That indecision on Lunacharsky's part angered Uchitelnitsky. If Lunacharsky didn't want to permanently terminate Dumatskoy from his position with the Ministry, Cheka would want to arrest him for breaking and entering, and theft. Fortunately, for Uchitelnitsky's purposes, Shpion had originally contacted Cheka, rather than the Moscow City Police. And, she formally brought charges against Dumastkoy on 1/12/22. Once Cheka became involved in a case, it assumed total control over every aspect. Uchitelnitsky decided to have Dumatskoy arrested and held for trial on the evidence uncovered by Comrade Sprashivali - the plot conceived by Uchitelnitsky himself. He quickly called Cheka Headquarters and made the arrangements for Dumatskoy's arrest.

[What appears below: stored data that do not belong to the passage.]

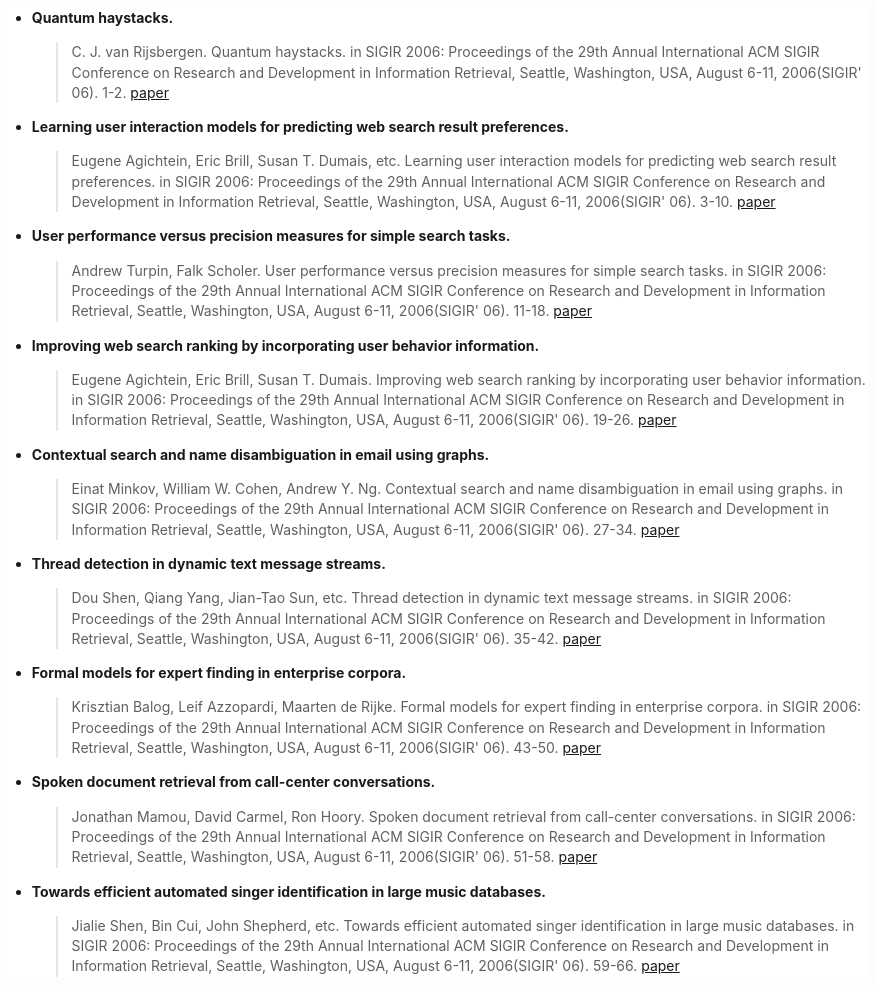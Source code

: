 
- **Quantum haystacks.**
    > C. J. van Rijsbergen. Quantum haystacks. in SIGIR 2006: Proceedings of the 29th Annual International ACM SIGIR Conference on Research and Development in Information Retrieval, Seattle, Washington, USA, August 6-11, 2006(SIGIR' 06). 1-2. [paper](https://doi.org/10.1145/1148170.1148171)


- **Learning user interaction models for predicting web search result preferences.**
    > Eugene Agichtein, Eric Brill, Susan T. Dumais, etc. Learning user interaction models for predicting web search result preferences. in SIGIR 2006: Proceedings of the 29th Annual International ACM SIGIR Conference on Research and Development in Information Retrieval, Seattle, Washington, USA, August 6-11, 2006(SIGIR' 06). 3-10. [paper](https://doi.org/10.1145/1148170.1148175)


- **User performance versus precision measures for simple search tasks.**
    > Andrew Turpin, Falk Scholer. User performance versus precision measures for simple search tasks. in SIGIR 2006: Proceedings of the 29th Annual International ACM SIGIR Conference on Research and Development in Information Retrieval, Seattle, Washington, USA, August 6-11, 2006(SIGIR' 06). 11-18. [paper](https://doi.org/10.1145/1148170.1148176)


- **Improving web search ranking by incorporating user behavior information.**
    > Eugene Agichtein, Eric Brill, Susan T. Dumais. Improving web search ranking by incorporating user behavior information. in SIGIR 2006: Proceedings of the 29th Annual International ACM SIGIR Conference on Research and Development in Information Retrieval, Seattle, Washington, USA, August 6-11, 2006(SIGIR' 06). 19-26. [paper](https://doi.org/10.1145/1148170.1148177)


- **Contextual search and name disambiguation in email using graphs.**
    > Einat Minkov, William W. Cohen, Andrew Y. Ng. Contextual search and name disambiguation in email using graphs. in SIGIR 2006: Proceedings of the 29th Annual International ACM SIGIR Conference on Research and Development in Information Retrieval, Seattle, Washington, USA, August 6-11, 2006(SIGIR' 06). 27-34. [paper](https://doi.org/10.1145/1148170.1148179)


- **Thread detection in dynamic text message streams.**
    > Dou Shen, Qiang Yang, Jian-Tao Sun, etc. Thread detection in dynamic text message streams. in SIGIR 2006: Proceedings of the 29th Annual International ACM SIGIR Conference on Research and Development in Information Retrieval, Seattle, Washington, USA, August 6-11, 2006(SIGIR' 06). 35-42. [paper](https://doi.org/10.1145/1148170.1148180)


- **Formal models for expert finding in enterprise corpora.**
    > Krisztian Balog, Leif Azzopardi, Maarten de Rijke. Formal models for expert finding in enterprise corpora. in SIGIR 2006: Proceedings of the 29th Annual International ACM SIGIR Conference on Research and Development in Information Retrieval, Seattle, Washington, USA, August 6-11, 2006(SIGIR' 06). 43-50. [paper](https://doi.org/10.1145/1148170.1148181)


- **Spoken document retrieval from call-center conversations.**
    > Jonathan Mamou, David Carmel, Ron Hoory. Spoken document retrieval from call-center conversations. in SIGIR 2006: Proceedings of the 29th Annual International ACM SIGIR Conference on Research and Development in Information Retrieval, Seattle, Washington, USA, August 6-11, 2006(SIGIR' 06). 51-58. [paper](https://doi.org/10.1145/1148170.1148183)


- **Towards efficient automated singer identification in large music databases.**
    > Jialie Shen, Bin Cui, John Shepherd, etc. Towards efficient automated singer identification in large music databases. in SIGIR 2006: Proceedings of the 29th Annual International ACM SIGIR Conference on Research and Development in Information Retrieval, Seattle, Washington, USA, August 6-11, 2006(SIGIR' 06). 59-66. [paper](https://doi.org/10.1145/1148170.1148184)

The taxicab that always came for Uchitelnitsky to take him to his 10:00 a.m. class on Friday arrived at 9:30 a.m. It was 2 1/2 miles to the University from his apartment on Dmitrova. Passing the Donskoy Monastery in the taxicab, he wrote in his notebook:

"Operatives reported last night, 2/7/22, Housing Commissar Podly not at office or at home. Secretary at office claimed that he was there earlier. Housekeeper at home reported he was out. Operative to check again today. If he can't be found - will bring secretary and housekeeper in for questioning."

After conducting four classes on Plato's Dialogues, and preparing for Monday's lectures, Uchitelnitsky's day at the University came to an end. He ate some borsch, black bread, and drank beer at a little cafe on Trediakov in the University Complex. Then, he took a taxicab home. The following day was Saturday. He had no lectures scheduled until 1:00 p.m. He planned to work late that night, continuing to delve into Professor Holtz's material. It was a painstaking process because of the combination of German and Russian with which the scholar was wont to employ. Uchitelnitsky's knowledge of German was somewhat more developed than his Italian. He devoted more time to the German language during the war years. In addition to the material gathered by Comrade Flobov in Marburg, Uchitelnitsky had in his own library three books in German and two in Russian which Holtz had published in recent years.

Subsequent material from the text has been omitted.